Sunday, May 11, 2008

Pentecost - homily

My mother and father met at a wedding in Southern Maryland many years ago. After the wedding, my Dad went out of his way to introduce himself to my Mom and get to know her better during the course of the evening. As my Dad used to tell the story, he was “interested” in a few different women at the time he met my Mom. Well, shortly after they met, he called all of these women and told them that he couldn’t see them anymore. Wow – I’d say he liked my Mom! She kind of liked him, too…! They fell in love, and my sister, brother, and I are all grateful that they did and that it happened the way it did.

This is the story of how my immediate family began. Today, we celebrate the feast of Pentecost which is when our Catholic family began. We celebrate the event when Christ sent the Holy Spirit upon the Apostles and filled them with courage to proclaim their faith in Him, and many came to believe in Jesus. It is the event that started the Catholic Church. So, now when people ask you when the Catholic Church began – a question you hear a lot at parties, I’m sure! – you can tell them that it started at Pentecost in 33 A.D.

From very early on, Catholics have viewed the Church as a mother who gives us life in Christ. The Church is our Mother who not only gives us supernatural life but also nurtures, forms, and shapes us to be people of faith. One of the earliest sayings about the Church as Mother comes from St. Cyprian: “he cannot have God as father who does not have the Church as mother”.

Our own mothers are such beautiful symbols of the Church as mother. Our mothers have given us life. They not only give us natural life, but they nurture, form, and shape us to be the people we are. Mothering is the most important work in the world! Motherhood is a vocation, and the most significant one there is. We all thank God for our mothers and for all of the sacrifices they have made to bring us into the world. We thank God for all our mothers – the Church, the Blessed Mother, and our own mothers. Through our mothers, we are given the gifts of life and eternal life.
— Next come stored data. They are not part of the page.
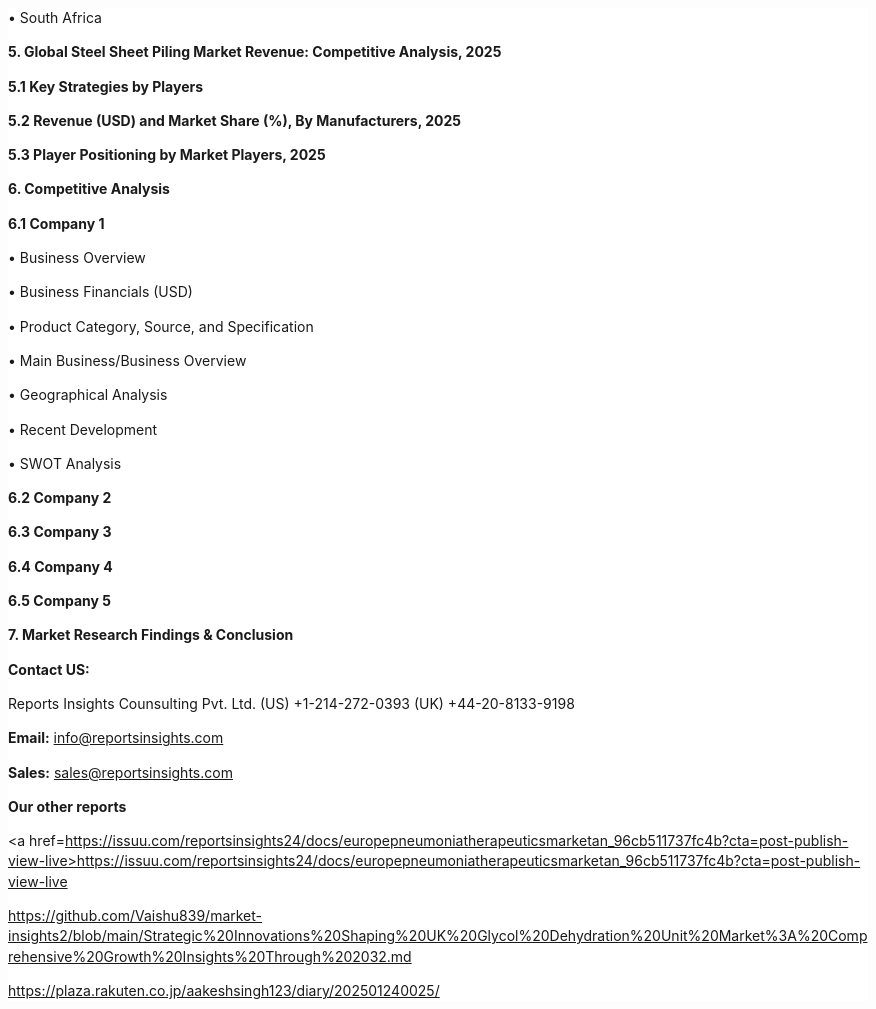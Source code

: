 • South Africa

<strong>5. Global Steel Sheet Piling Market Revenue: Competitive Analysis, 2025</strong>

<strong>5.1 Key Strategies by Players</strong>

<strong>5.2 Revenue (USD) and Market Share (%), By Manufacturers, 2025</strong>

<strong>5.3 Player Positioning by Market Players, 2025</strong>

<strong>6. Competitive Analysis</strong>

<strong>6.1 Company 1</strong>

• Business Overview

• Business Financials (USD)

• Product Category, Source, and Specification

• Main Business/Business Overview

• Geographical Analysis

• Recent Development

• SWOT Analysis

<strong>6.2 Company 2</strong>

<strong>6.3 Company 3</strong>

<strong>6.4 Company 4</strong>

<strong>6.5 Company 5</strong>

<strong>7. Market Research Findings &amp; Conclusion</strong>

<strong>Contact US:</strong>

Reports Insights Counsulting Pvt. Ltd.
(US) +1-214-272-0393
(UK) +44-20-8133-9198
<p class=""""><b>Email:</b> <a href=mailto:info@reportsinsights.com>info@reportsinsights.com</a></p>
<p class=""""><b>Sales:</b> <a href=mailto:sales@reportsinsights.com>sales@reportsinsights.com</a></p>

<strong>Our other reports</strong>

<a href=https://issuu.com/reportsinsights24/docs/europepneumoniatherapeuticsmarketan_96cb511737fc4b?cta=post-publish-view-live>https://issuu.com/reportsinsights24/docs/europepneumoniatherapeuticsmarketan_96cb511737fc4b?cta=post-publish-view-live</a>

<a href=https://github.com/Vaishu839/market-insights2/blob/main/Strategic%20Innovations%20Shaping%20UK%20Glycol%20Dehydration%20Unit%20Market%3A%20Comprehensive%20Growth%20Insights%20Through%202032.md>https://github.com/Vaishu839/market-insights2/blob/main/Strategic%20Innovations%20Shaping%20UK%20Glycol%20Dehydration%20Unit%20Market%3A%20Comprehensive%20Growth%20Insights%20Through%202032.md</a>

<a href=https://plaza.rakuten.co.jp/aakeshsingh123/diary/202501240025/>https://plaza.rakuten.co.jp/aakeshsingh123/diary/202501240025/</a>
In today’s Gospel which is John’s account of Pentecost, Christ breathes on the Apostles, giving them the Spirit. Christ breathes the Spirit of life on them. It is the same Spirit of life that brings us into the world through our mothers. It is the same Spirit of life that brings us into the faith through Mother Church. It is also the Spirit of peace. Christ intends us to have real life and real peace. One of the main reasons he gives the Apostles the power to forgive sins is so that we might have real life and real peace through the Spirit. The Sacrament of Reconciliation is necessary for real life and real peace through the Spirit.

Finally, we come to this Eucharist to give thanks to God for all the blessings He has given us, especially our mothers. We give thanks for our own mothers through whom we have received life on Earth. We give thanks for Mother Church through whom we receive eternal life. May the Spirit help us to appreciate our mothers who have given their lives so that we might have life.